What issues are important for parents who have adopted? What is crucial for adoptive families?

Let's be honest with ourselves and our children; and let's celebrate both our commonality and our differences. In the bad old days (and still sometimes today), adoptive parents tried so hard to pretend that everything was the same as if they'd given birth, that white parents raised, say, a Korean daughter to be a wonderful and loving person. But every time she looked in the mirror, she was surprised and disappointed that a white face didn't look back. Who could that possibly be good for? And let's treat our children's creators with dignity and respect. Currently, we as a culture say that women who carry their babies to term and place them for adoption are courageous and wonderful; then we turn around and ask, "How could any woman give away her own flesh and blood." Well, we can't have it both ways. This sort of thinking extends to foster and international adoption, and it's not healthy for anyone involved.

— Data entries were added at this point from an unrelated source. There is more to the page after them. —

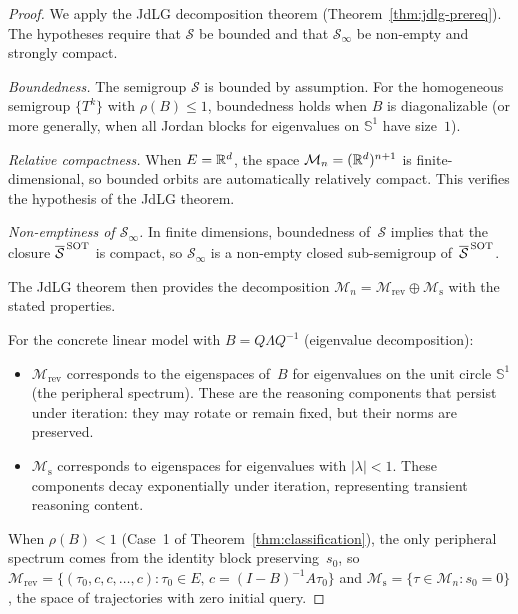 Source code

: \begin{proof}
  We apply the JdLG decomposition theorem (Theorem~\ref{thm:jdlg-prereq}).
  The hypotheses require that $\mathcal{S}$ be bounded and that
  $\mathcal{S}_\infty$ be non-empty and strongly compact.

  \emph{Boundedness.} The semigroup $\mathcal{S}$ is bounded by assumption.
  For the homogeneous semigroup $\{T^k\}$ with $\rho(B)\leq 1$, boundedness
  holds when $B$ is diagonalizable (or more generally, when all Jordan blocks
  for eigenvalues on $\mathbb{S}^1$ have size~$1$).

  \emph{Relative compactness.} When $E=\R^d$, the space $\mathcal{M}_n=
  (\R^d)^{n+1}$ is finite-dimensional, so bounded orbits are automatically
  relatively compact. This verifies the hypothesis of the JdLG theorem.

  \emph{Non-emptiness of $\mathcal{S}_\infty$.} In finite dimensions,
  boundedness of~$\mathcal{S}$ implies that the closure
  $\overline{\mathcal{S}}^{\,\SOT}$ is compact, so $\mathcal{S}_\infty$ is a
  non-empty closed sub-semigroup of~$\overline{\mathcal{S}}^{\,\SOT}$.

  The JdLG theorem then provides the decomposition
  $\mathcal{M}_n=\mathcal{M}_{\mathrm{rev}}\oplus\mathcal{M}_{\mathrm{s}}$
  with the stated properties.

  For the concrete linear model with $B=Q\Lambda Q^{-1}$ (eigenvalue
  decomposition):
  \begin{itemize}
    \item $\mathcal{M}_{\mathrm{rev}}$ corresponds to the eigenspaces of~$B$
      for eigenvalues on the unit circle $\mathbb{S}^1$ (the peripheral
      spectrum). These are the reasoning components that persist under
      iteration: they may rotate or remain fixed, but their norms are
      preserved.
    \item $\mathcal{M}_{\mathrm{s}}$ corresponds to eigenspaces for eigenvalues
      with $|\lambda|<1$. These components decay exponentially under
      iteration, representing transient reasoning content.
  \end{itemize}
  When $\rho(B)<1$ (Case~1 of Theorem~\ref{thm:classification}), the only
  peripheral spectrum comes from the identity block preserving~$s_0$, so
  $\mathcal{M}_{\mathrm{rev}}=\{(\tau_0,c,c,\dots,c):\tau_0\in E,\,
  c=(I-B)^{-1}A\tau_0\}$ and $\mathcal{M}_{\mathrm{s}}=\{\tau\in
  \mathcal{M}_n:s_0=0\}$, the space of trajectories with zero initial query.
\end{proof}

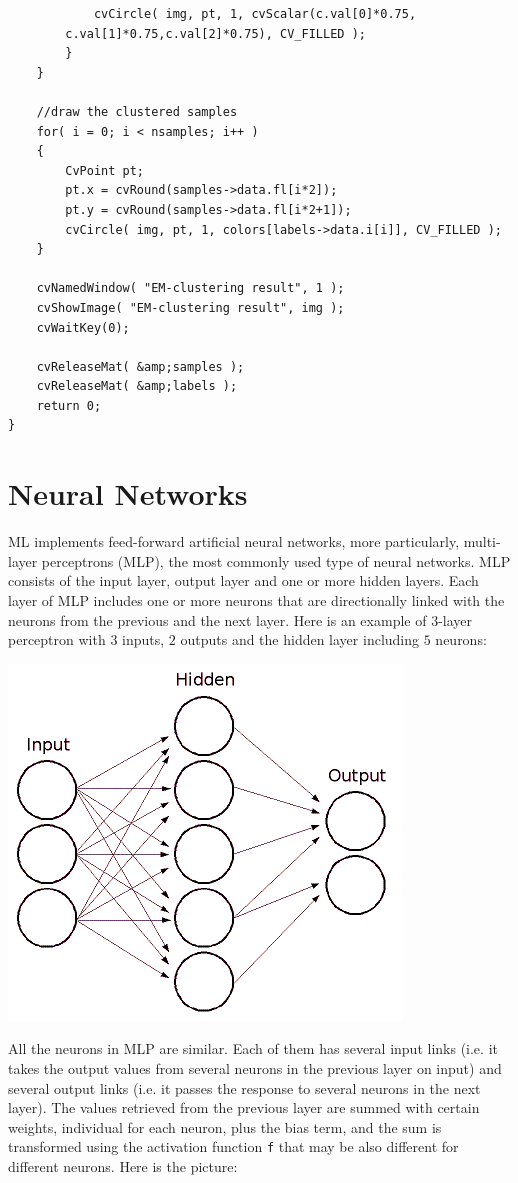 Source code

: \begin{lstlisting}
            cvCircle( img, pt, 1, cvScalar(c.val[0]*0.75,
		c.val[1]*0.75,c.val[2]*0.75), CV_FILLED );
        }
    }

    //draw the clustered samples
    for( i = 0; i < nsamples; i++ )
    {
        CvPoint pt;
        pt.x = cvRound(samples->data.fl[i*2]);
        pt.y = cvRound(samples->data.fl[i*2+1]);
        cvCircle( img, pt, 1, colors[labels->data.i[i]], CV_FILLED );
    }

    cvNamedWindow( "EM-clustering result", 1 );
    cvShowImage( "EM-clustering result", img );
    cvWaitKey(0);

    cvReleaseMat( &amp;samples );
    cvReleaseMat( &amp;labels );
    return 0;
}

\end{lstlisting}

\section{Neural Networks}

ML implements feed-forward artificial neural networks, more particularly, multi-layer perceptrons (MLP), the most commonly used type of neural networks. MLP consists of the input layer, output layer and one or more hidden layers. Each layer of MLP includes one or more neurons that are directionally linked with the neurons from the previous and the next layer. Here is an example of $3$-layer perceptron with $3$ inputs, $2$ outputs and the hidden layer including $5$ neurons:

\includegraphics{pics/mlp_.png}

All the neurons in MLP are similar. Each of them has several input links (i.e. it takes the output values from several neurons in the previous layer on input) and several output links (i.e. it passes the response to several neurons in the next layer). The values retrieved from the previous layer are summed with certain weights, individual for each neuron, plus the bias term, and the sum is transformed using the activation function \texttt{f} that may be also different for different neurons. Here is the picture:

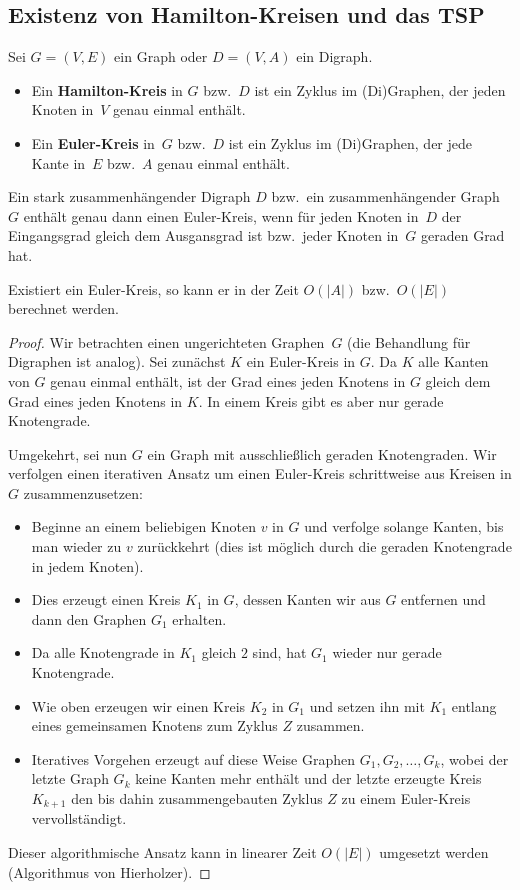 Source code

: \condclearpage
\subsection{Existenz von Hamilton-Kreisen und das TSP}

\begin{defn}
Sei $G = (V,E)$ ein Graph oder $D = (V,A)$ ein Digraph.
\begin{itemize}
 \item Ein \textbf{Hamilton-Kreis} in $G$ bzw.~$D$ ist ein Zyklus im (Di)Graphen, der jeden Knoten in~$V$ genau einmal enthält.
 \item Ein \textbf{Euler-Kreis} in~$G$ bzw.~$D$ ist ein Zyklus im (Di)Graphen, der jede Kante in~$E$ bzw.~$A$ genau einmal enthält.
\end{itemize}
\end{defn}

\begin{lem}
\label{lem:existenz-euler-kreis}
Ein stark zusammenhängender Digraph $D$ bzw.~ein zusammenhängender Graph~$G$ enthält genau dann einen Euler-Kreis, wenn für jeden Knoten in~$D$ der Eingangsgrad gleich dem Ausgansgrad ist bzw.~jeder Knoten in~$G$ geraden Grad hat.

Existiert ein Euler-Kreis, so kann er in der Zeit $O(|A|)$ bzw.~$O(|E|)$ berechnet werden.
\end{lem}
\begin{proof}
Wir betrachten einen ungerichteten Graphen~$G$ (die Behandlung für Digraphen ist analog).
Sei zunächst $K$ ein Euler-Kreis in $G$. Da $K$ alle Kanten von $G$ genau einmal enthält, ist der Grad eines jeden Knotens in $G$ gleich dem Grad eines jeden Knotens in $K$.
In einem Kreis gibt es aber nur gerade Knotengrade.

Umgekehrt, sei nun $G$ ein Graph mit ausschlie\ss lich geraden Knotengraden.
Wir verfolgen einen iterativen Ansatz um einen Euler-Kreis schrittweise aus Kreisen in $G$ zusammenzusetzen:
\begin{itemize}
 \item Beginne an einem beliebigen Knoten $v$ in $G$ und verfolge solange Kanten, bis man wieder zu $v$ zurückkehrt (dies ist möglich durch die geraden Knotengrade in jedem Knoten).
 \item Dies erzeugt einen Kreis $K_1$ in $G$, dessen Kanten wir aus $G$ entfernen und dann den Graphen $G_1$ erhalten.
 \item Da alle Knotengrade in $K_1$ gleich $2$ sind, hat $G_1$ wieder nur gerade Knotengrade.
 \item Wie oben erzeugen wir einen Kreis $K_2$ in $G_1$ und setzen ihn mit $K_1$ entlang eines gemeinsamen Knotens zum Zyklus $Z$ zusammen.
 \item Iteratives Vorgehen erzeugt auf diese Weise Graphen $G_1,G_2,\ldots,G_k$, wobei der letzte Graph $G_k$ keine Kanten mehr enthält und der letzte erzeugte Kreis $K_{k+1}$ den bis dahin zusammengebauten Zyklus $Z$ zu einem Euler-Kreis vervollständigt.
\end{itemize}
%
Dieser algorithmische Ansatz kann in linearer Zeit $O(|E|)$ umgesetzt werden (Algorithmus von Hierholzer).
\end{proof}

What are your plans for the future?

A few months ago I left my job at The Boston Globe, after more than 22 years, in order to write and lecture about adoption, children and family issues. My hope and prayer is that I can make a living doing those things, because I do truly hope my job can become changing my kids' world for the better. So I'm planning to write another book or two, write op-ed columns about these issues (because they're not dealt with often enough, accurately enough, or incisively enough in the popular press), and do more research and public speaking. I truly don't have a clue whether I'll be able to bring together all those desires, but I'll give it my best shot.